Leadership as service. With Francis, what you see is what you get. “These flashes of ordinariness, of humility” are “not PR, this is what he does.” But at the same time (Allen repeats the idea during the open forum), Francis is an “extraordinarily savvy Jesuit politician.” (That is to say, he is “not naïve.”) Allen refers to a June 21, 2013 speech where Francis “laid out his vision” of a Copernican revolution in people’s perspective: He called for priests distinguished, “not [by] the psychology of a prince … but leaders, pastors who carry the smell of their sheep.”
I think Allen conflates two remarkable occasions. On June 21, the Pope did speak to the “nomads” of the Church, his papal nuncios. The key passage, in the Zenit translation, reads: “In the delicate task of carrying out inquiries for episcopal appointments, be careful that the candidates are pastors close to the people, fathers and brothers, that they are gentle, patient and merciful; animated by inner poverty, the freedom of the Lord and also by outward simplicity and austerity of life, that they do not have the psychology of ‘Princes’.”
To be sure, this speech also uses the metaphor of smell: “For this reason Pastors must know how to be ahead of the herd to point the way, in the midst of the flock to keep it united, behind the flock to prevent someone being left behind, so that the same flock, so to speak, has the sense of smell to find its way.”
But the first source of the image of the shepherd’s smell is I think a homily on March 28, two weeks after his election, where he says: “This I ask you: Be shepherds, with the ‘odour of the sheep,’ make it real, as shepherds among your flock, fishers of men.” (Official Vatican translation)
The Social Gospel. Allen uses the American term to refer to Catholic social teaching, and identifies “blockbuster” speeches, homilies or interviews where Francis emphasizes solidarity with migrants, solidarity with the poor and an antiwar position. The first one, in Lampedusa, called attention to “the globalization of indifference to the fate of migrants.” It was here, Allen notes, that Francis “first rolled out” one of his signature ideas, the “culture of encounter” as the antidote to “a throwaway culture.”

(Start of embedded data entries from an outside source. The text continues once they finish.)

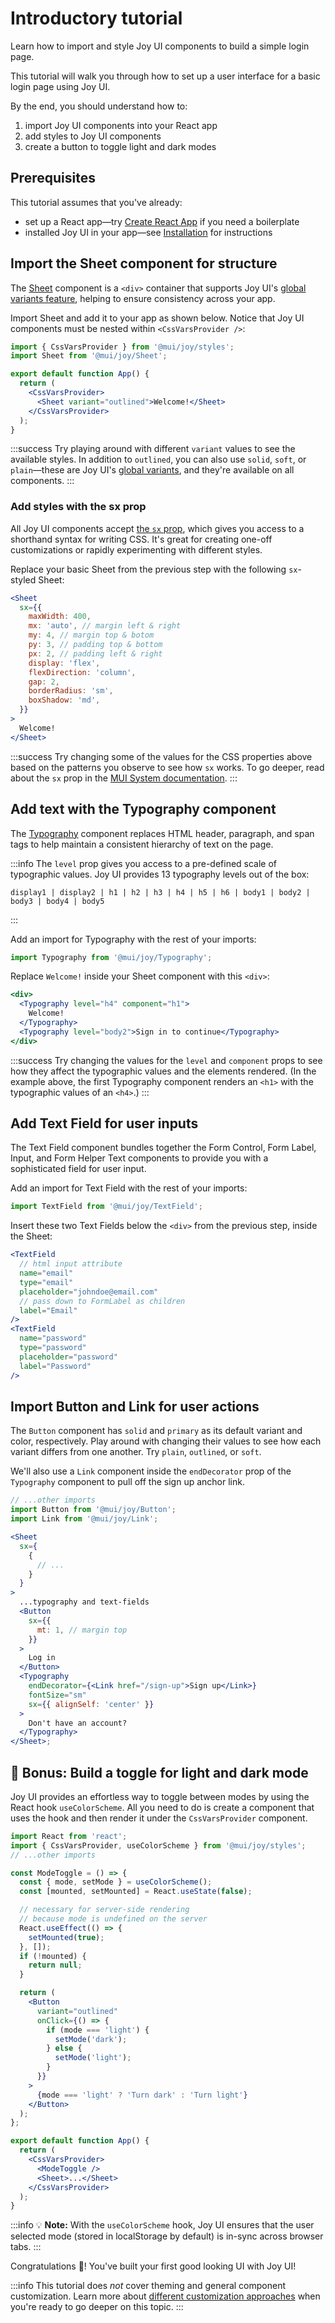 # Introductory tutorial

<p class="description">Learn how to import and style Joy UI components to build a simple login page.</p>

This tutorial will walk you through how to set up a user interface for a basic login page using Joy UI.

By the end, you should understand how to:

1. import Joy UI components into your React app
2. add styles to Joy UI components
3. create a button to toggle light and dark modes

## Prerequisites

This tutorial assumes that you've already:

- set up a React app—try [Create React App](https://create-react-app.dev/) if you need a boilerplate
- installed Joy UI in your app—see [Installation](/joy-ui/getting-started/installation/) for instructions

## Import the Sheet component for structure

The [Sheet](/joy-ui/react-sheet/) component is a `<div>` container that supports Joy UI's [global variants feature](/joy-ui/main-features/global-variants/), helping to ensure consistency across your app.

Import Sheet and add it to your app as shown below.
Notice that Joy UI components must be nested within `<CssVarsProvider />`:

```jsx
import { CssVarsProvider } from '@mui/joy/styles';
import Sheet from '@mui/joy/Sheet';

export default function App() {
  return (
    <CssVarsProvider>
      <Sheet variant="outlined">Welcome!</Sheet>
    </CssVarsProvider>
  );
}
```

:::success
Try playing around with different `variant` values to see the available styles.
In addition to `outlined`, you can also use `solid`, `soft`, or `plain`—these are Joy UI's [global variants](/joy-ui/main-features/global-variants/), and they're available on all components.
:::

### Add styles with the sx prop

All Joy UI components accept [the `sx` prop](/system/getting-started/the-sx-prop/), which gives you access to a shorthand syntax for writing CSS.
It's great for creating one-off customizations or rapidly experimenting with different styles.

Replace your basic Sheet from the previous step with the following `sx`-styled Sheet:

```jsx
<Sheet
  sx={{
    maxWidth: 400,
    mx: 'auto', // margin left & right
    my: 4, // margin top & botom
    py: 3, // padding top & bottom
    px: 2, // padding left & right
    display: 'flex',
    flexDirection: 'column',
    gap: 2,
    borderRadius: 'sm',
    boxShadow: 'md',
  }}
>
  Welcome!
</Sheet>
```

:::success
Try changing some of the values for the CSS properties above based on the patterns you observe to see how `sx` works.
To go deeper, read about the `sx` prop in the [MUI System documentation](/system/getting-started/the-sx-prop/).
:::

## Add text with the Typography component

The [Typography](/joy-ui/react-typography/) component replaces HTML header, paragraph, and span tags to help maintain a consistent hierarchy of text on the page.

:::info
The `level` prop gives you access to a pre-defined scale of typographic values.
Joy UI provides 13 typography levels out of the box:

`display1 | display2 | h1 | h2 | h3 | h4 | h5 | h6 | body1 | body2 | body3 | body4 | body5`

:::

Add an import for Typography with the rest of your imports:

```jsx
import Typography from '@mui/joy/Typography';
```

Replace `Welcome!` inside your Sheet component with this `<div>`:

```jsx
<div>
  <Typography level="h4" component="h1">
    Welcome!
  </Typography>
  <Typography level="body2">Sign in to continue</Typography>
</div>
```

:::success
Try changing the values for the `level` and `component` props to see how they affect the typographic values and the elements rendered.
(In the example above, the first Typography component renders an `<h1>` with the typographic values of an `<h4>`.)
:::

## Add Text Field for user inputs

The Text Field component bundles together the Form Control, Form Label, Input, and Form Helper Text components to provide you with a sophisticated field for user input.

Add an import for Text Field with the rest of your imports:

```jsx
import TextField from '@mui/joy/TextField';
```

Insert these two Text Fields below the `<div>` from the previous step, inside the Sheet:

```jsx
<TextField
  // html input attribute
  name="email"
  type="email"
  placeholder="johndoe@email.com"
  // pass down to FormLabel as children
  label="Email"
/>
<TextField
  name="password"
  type="password"
  placeholder="password"
  label="Password"
/>
```

## Import Button and Link for user actions

The `Button` component has `solid` and `primary` as its default variant and color, respectively.
Play around with changing their values to see how each variant differs from one another.
Try `plain`, `outlined`, or `soft`.

We'll also use a `Link` component inside the `endDecorator` prop of the `Typography` component to pull off the sign up anchor link.

```jsx
// ...other imports
import Button from '@mui/joy/Button';
import Link from '@mui/joy/Link';

<Sheet
  sx={
    {
      // ...
    }
  }
>
  ...typography and text-fields
  <Button
    sx={{
      mt: 1, // margin top
    }}
  >
    Log in
  </Button>
  <Typography
    endDecorator={<Link href="/sign-up">Sign up</Link>}
    fontSize="sm"
    sx={{ alignSelf: 'center' }}
  >
    Don't have an account?
  </Typography>
</Sheet>;
```

<!-- TODO: Add the result image -->

## 🎁 Bonus: Build a toggle for light and dark mode

Joy UI provides an effortless way to toggle between modes by using the React hook `useColorScheme`.
All you need to do is create a component that uses the hook and then render it under the `CssVarsProvider` component.

```jsx
import React from 'react';
import { CssVarsProvider, useColorScheme } from '@mui/joy/styles';
// ...other imports

const ModeToggle = () => {
  const { mode, setMode } = useColorScheme();
  const [mounted, setMounted] = React.useState(false);

  // necessary for server-side rendering
  // because mode is undefined on the server
  React.useEffect(() => {
    setMounted(true);
  }, []);
  if (!mounted) {
    return null;
  }

  return (
    <Button
      variant="outlined"
      onClick={() => {
        if (mode === 'light') {
          setMode('dark');
        } else {
          setMode('light');
        }
      }}
    >
      {mode === 'light' ? 'Turn dark' : 'Turn light'}
    </Button>
  );
};

export default function App() {
  return (
    <CssVarsProvider>
      <ModeToggle />
      <Sheet>...</Sheet>
    </CssVarsProvider>
  );
}
```

:::info
💡 **Note:** With the `useColorScheme` hook, Joy UI ensures that the user selected mode (stored in localStorage by default) is in-sync across browser tabs.
:::

Congratulations 🎉! You've built your first good looking UI with Joy UI!

:::info
This tutorial does _not_ cover theming and general component customization.
Learn more about [different customization approaches](/joy-ui/customization/approaches/) when you're ready to go deeper on this topic.
:::
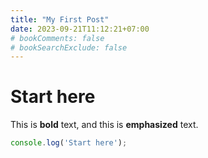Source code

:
 ```yaml
---
title: "My First Post"
date: 2023-09-21T11:12:21+07:00
# bookComments: false
# bookSearchExclude: false
---
```


# Start here

This is **bold** text, and this is **emphasized** text.

```javascript
console.log('Start here');
```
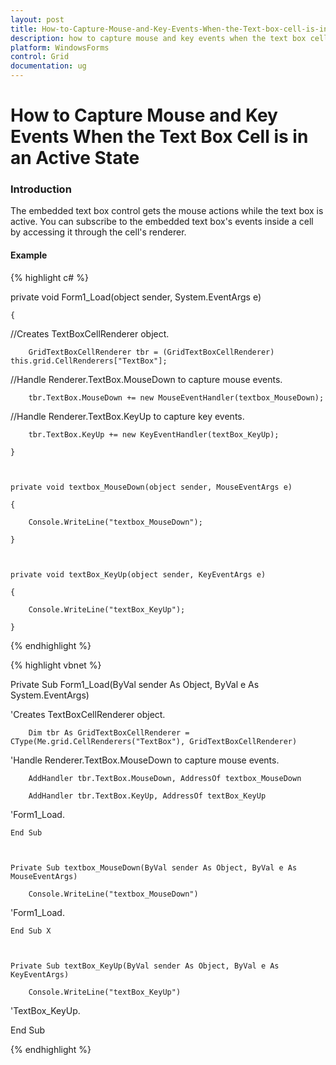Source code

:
 ```yaml
---
layout: post
title: How-to-Capture-Mouse-and-Key-Events-When-the-Text-box-cell-is-in-an-active-state
description: how to capture mouse and key events when the text box cell is in an active state
platform: WindowsForms
control: Grid
documentation: ug
---
```


# How to Capture Mouse and Key Events When the Text Box Cell is in an Active State

### Introduction

The embedded text box control gets the mouse actions while the text box is active. You can subscribe to the embedded text box's events inside a cell by accessing it through the cell's renderer. 

#### Example

{% highlight c# %}



 private void Form1_Load(object sender, System.EventArgs e)

    {

//Creates TextBoxCellRenderer object.

        GridTextBoxCellRenderer tbr = (GridTextBoxCellRenderer) this.grid.CellRenderers["TextBox"];



//Handle Renderer.TextBox.MouseDown to capture mouse events. 

        tbr.TextBox.MouseDown += new MouseEventHandler(textbox_MouseDown);



//Handle Renderer.TextBox.KeyUp to capture key events.

        tbr.TextBox.KeyUp += new KeyEventHandler(textBox_KeyUp);

    }



    private void textbox_MouseDown(object sender, MouseEventArgs e)

    {

        Console.WriteLine("textbox_MouseDown");

    }



    private void textBox_KeyUp(object sender, KeyEventArgs e)

    {

        Console.WriteLine("textBox_KeyUp");

    }


{% endhighlight %}

{% highlight vbnet %}



Private Sub Form1_Load(ByVal sender As Object, ByVal e As System.EventArgs)



'Creates TextBoxCellRenderer object.

        Dim tbr As GridTextBoxCellRenderer = CType(Me.grid.CellRenderers("TextBox"), GridTextBoxCellRenderer)



'Handle Renderer.TextBox.MouseDown to capture mouse events.

        AddHandler tbr.TextBox.MouseDown, AddressOf textbox_MouseDown

        AddHandler tbr.TextBox.KeyUp, AddressOf textBox_KeyUp



'Form1_Load.

    End Sub 



    Private Sub textbox_MouseDown(ByVal sender As Object, ByVal e As MouseEventArgs)

        Console.WriteLine("textbox_MouseDown")



'Form1_Load.

    End Sub X



    Private Sub textBox_KeyUp(ByVal sender As Object, ByVal e As KeyEventArgs)

        Console.WriteLine("textBox_KeyUp")



'TextBox_KeyUp.

End Sub 


{% endhighlight %}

Mercy as core Christian message of this time. One of Allen’s best-read analyses of Francis’ first year ran a compare-and-contrast with his predecessors’ defining words. For John Paul II: “Be not afraid.” For Benedict: “Reason and faith.” And for Francis? Allen quotes the Pope: “In my opinion, the strongest message of the Lord is mercy.” And again: “The Lord never tires of forgiving; it is we who get tired of asking for forgiveness.”
To be sure, “some criticism, some backlash,” has come the new Pope’s way. The most important, and the most vexing, is what Allen calls the Pope’s “older son problem.” In the parable of the prodigal son, it is the older brother who does not stray, who obeys the father in all things. And yet when the younger brother returns, the father welcomes the prodigal with open arms. The resentment the older brother feels is as much a part of the famous parable as the father’s limitless generosity.
And who are the Pope’s older sons? “Doctrinal purists, liturgical [traditionalists], political pro-life activists, Church personnel.” But the Pope is well aware of the problem, Allen says. “The man is not naïve.”